(Excerpts from a dataset)
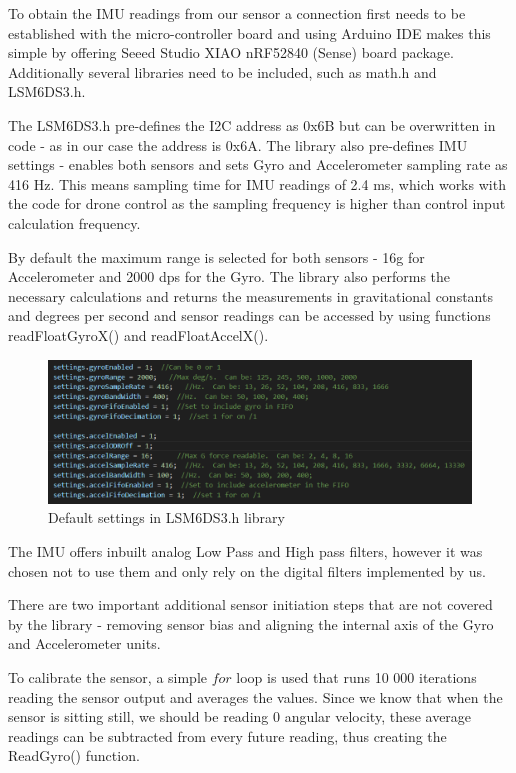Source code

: To obtain the IMU readings from our sensor a connection first needs to be established with the micro-controller board and using Arduino IDE makes this simple by offering Seeed Studio XIAO nRF52840 (Sense) board package. Additionally several libraries need to be included, such as math.h and LSM6DS3.h. 

The LSM6DS3.h pre-defines the I2C address as 0x6B but can be overwritten in code - as in our case the address is 0x6A. 
The library also pre-defines IMU settings - enables both sensors and sets Gyro and Accelerometer sampling rate as 416 Hz. This means sampling time for IMU readings of 2.4 ms, which works with the code for drone control as the sampling frequency is higher than control input calculation frequency. 

By default the maximum range is selected for both sensors - 16g for Accelerometer and 2000 dps for the Gyro. The library also performs the necessary calculations and returns the measurements in gravitational constants and degrees per second and sensor readings can be accessed by using functions readFloatGyroX() and readFloatAccelX().  

\begin{figure}[H]
    \begin{center}
    \includegraphics[scale = 0.55]{pictures/IMU/Library_settings.png}
    \end{center}
    \caption{Default settings in LSM6DS3.h library}
    \label{fig:my_label}
\end{figure}


The IMU offers inbuilt analog Low Pass and High pass filters, however it was chosen not to use them and only rely on the digital filters implemented by us.

There are two important additional sensor initiation steps that are not covered by the library - removing sensor bias and aligning the internal axis of the Gyro and Accelerometer units. 

To calibrate the sensor, a simple $for$ loop is used that runs 10 000 iterations reading the sensor output and averages the values. Since we know that when the sensor is sitting still, we should be reading 0 angular velocity, these average readings can be subtracted from every future reading, thus creating the ReadGyro() function.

WHAT YOU HAVE TO DO.
The expected output is an exact copy of the lines from the top of the data above through the line containing "The LSM6DS3.h pre-defines", both included, with every picture omitted.

RESULT FOR THIS TASK.
Source code

: To obtain the IMU readings from our sensor a connection first needs to be established with the micro-controller board and using Arduino IDE makes this simple by offering Seeed Studio XIAO nRF52840 (Sense) board package. Additionally several libraries need to be included, such as math.h and LSM6DS3.h. 

The LSM6DS3.h pre-defines the I2C address as 0x6B but can be overwritten in code - as in our case the address is 0x6A. 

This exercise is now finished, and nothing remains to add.